Earlier this month, the Common Crawl Foundation had the privilege of participating in a groundbreaking workshop hosted by the Internet Architecture Board (IAB) in Washington DC. The workshop, titled "IAB Workshop on AI-CONTROL," brought together experts from crawling companies, web publishers, AI companies, and “bot defense” companies to discuss the intersection of artificial intelligence and Internet protocols. Thom Vaughan from Common Crawl served on the program committee.
Key Topics of Discussion
While adhering to Chatham House rules limits the specifics we can share, we can highlight some of the general themes that were explored:
Opt-out and Opt-in Vocabulary
The workshop attendees discussed various approaches for allowing individuals and organizations to opt-out of AI data collection and processing.

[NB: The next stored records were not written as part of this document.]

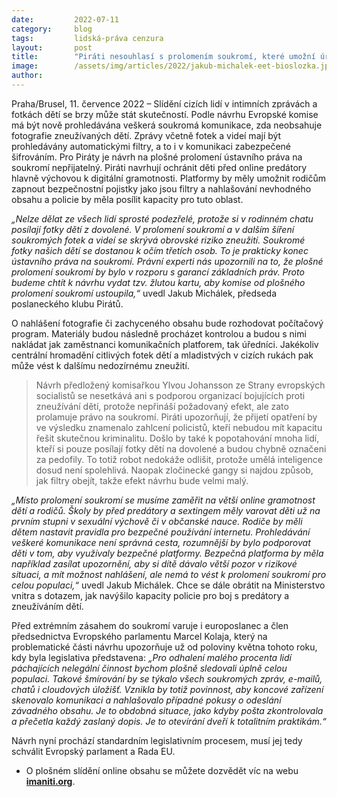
 ```yaml
---
date:         2022-07-11
category:     blog
tags:         lidská-práva cenzura
layout:       post
title:        "Piráti nesouhlasí s prolomením soukromí, které umožní úředníkům slídit v intimních fotkách. Děti ochrání lepší digitální gramotnost, bezpečnostní pojistky a větší kapacity vyšetřovatelů"
image:        /assets/img/articles/2022/jakub-michalek-eet-bioslozka.jpg
author:       
---
```




Praha/Brusel, 11. července 2022 – Slídění cizích lidí v intimních zprávách a fotkách dětí se brzy může stát skutečností. Podle návrhu Evropské komise má být nově prohledávána veškerá soukromá komunikace, zda neobsahuje fotografie zneužívaných dětí. Zprávy včetně fotek a videí mají být prohledávány automatickými filtry, a to i v komunikaci zabezpečené šifrováním. Pro Piráty je návrh na plošné prolomení ústavního práva na soukromí nepřijatelný. Piráti navrhují ochránit děti před online predátory hlavně výchovou k digitální gramotnosti. Platformy by měly umožnit rodičům zapnout bezpečnostní pojistky jako jsou filtry a nahlašování nevhodného obsahu a policie by měla posílit kapacity pro tuto oblast. 

*„Nelze dělat ze všech lidí sprosté podezřelé, protože si v rodinném chatu posílají fotky dětí z dovolené. V prolomení soukromí a v dalším šíření soukromých fotek a videí se skrývá obrovské riziko zneužití. Soukromé fotky našich dětí se dostanou k očím třetích osob. To je prakticky konec ústavního práva na soukromí. Právní experti nás upozornili na to, že plošné prolomení soukromí by bylo v rozporu s garancí základních práv. Proto budeme chtít k návrhu vydat tzv. žlutou kartu, aby komise od plošného prolomení soukromí ustoupila,“* uvedl Jakub Michálek, předseda poslaneckého klubu Pirátů.

O nahlášení fotografie či zachyceného obsahu bude rozhodovat počítačový program. Materiály budou následně procházet kontrolou a budou s nimi nakládat jak zaměstnanci komunikačních platforem, tak úředníci. Jakékoliv centrální hromadění citlivých fotek dětí a mladistvých v cizích rukách pak může vést k dalšímu nedozírnému zneužití. 

> Návrh předložený komisařkou Ylvou Johansson ze Strany evropských socialistů se nesetkává ani s podporou organizací bojujících proti zneužívání dětí, protože nepřináší požadovaný efekt, ale zato prolamuje právo na soukromí. Piráti upozorňují, že přijetí opatření by ve výsledku znamenalo zahlcení policistů, kteří nebudou mít kapacitu řešit skutečnou kriminalitu. Došlo by také k popotahování mnoha lidí, kteří si pouze posílají fotky dětí na dovolené a budou chybně označeni za pedofily. To totiž robot nedokáže odlišit, protože umělá inteligence dosud není spolehlivá. Naopak zločinecké gangy si najdou způsob, jak filtry obejít, takže efekt návrhu bude velmi malý. 

*„Místo prolomení soukromí se musíme zaměřit na větší online gramotnost dětí a rodičů. Školy by před predátory a sextingem měly varovat děti už na prvním stupni v sexuální výchově či v občanské nauce. Rodiče by měli dětem nastavit pravidla pro bezpečné používání internetu. Prohledávání veškeré komunikace není správná cesta, rozumnější by bylo podporovat děti v tom, aby využívaly bezpečné platformy. Bezpečná platforma by měla například zasílat upozornění, aby si dítě dávalo větší pozor v rizikové situaci, a mít možnost nahlášení, ale nemá to vést k prolomení soukromí pro celou populaci,“* uvedl Jakub Michálek. Chce se dále obrátit na Ministerstvo vnitra s dotazem, jak navýšilo kapacity policie pro boj s predátory a zneužíváním dětí.

Před extrémním zásahem do soukromí varuje i europoslanec a člen předsednictva Evropského parlamentu Marcel Kolaja, který na problematické části návrhu upozorňuje už od poloviny května tohoto roku, kdy byla legislativa představena: *„Pro odhalení malého procenta lidí páchajících nelegální činnost bychom plošně sledovali úplně celou populaci. Takové šmírování by se týkalo všech soukromých zpráv, e-mailů, chatů i cloudových úložišť. Vznikla by totiž povinnost, aby koncové zařízení skenovalo komunikaci a nahlašovalo případné pokusy o odeslání závadného obsahu. Je to obdobná situace, jako kdyby pošta zkontrolovala a přečetla každý zaslaný dopis. Je to otevírání dveří k totalitním praktikám.“*

Návrh nyní prochází standardním legislativním procesem, musí jej tedy schválit Evropský parlament a Rada EU. 



* O plošném slídění online obsahu se můžete dozvědět víc na webu **[imaniti.org](https://imaniti.org)**.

We agreed that it was important to develop a vocabulary that clearly expressed the preferences of rights holders and authors. This vocabulary should include Creative Commons-style opt-in choices. This vocabulary will be important for the eventual EU text and data mining (TDM) opt-out registry.
The Rise of Bot Defenses
Attendees discussed the recent popularity of using “robot defenses” to stop crawling, instead of robots.txt
.
Providers of these defenses are sometimes treating archive crawlers (like Common Crawl’s CCBot
) the same as bots crawling for particular AI companies. This is unfortunate and opaque: robots.txt
is usually a public document, and is obeyed by a significant number of crawlers. We discussed some examples of US government websites inadvertently blocking the official 2024 End of Term Archive.
Stakeholder Concerns
A wide range of perspectives was shared, and we discussed the balancing act between innovation, privacy, and ethical considerations.
The Future
The discussions at this workshop will undoubtedly influence future recommendations and standards in the realm of Generative AI and Internet protocols. As we enter what many are calling the "dawn of generative AI," the guidance provided by organizations like the IAB will be instrumental in shaping a responsible and innovative future.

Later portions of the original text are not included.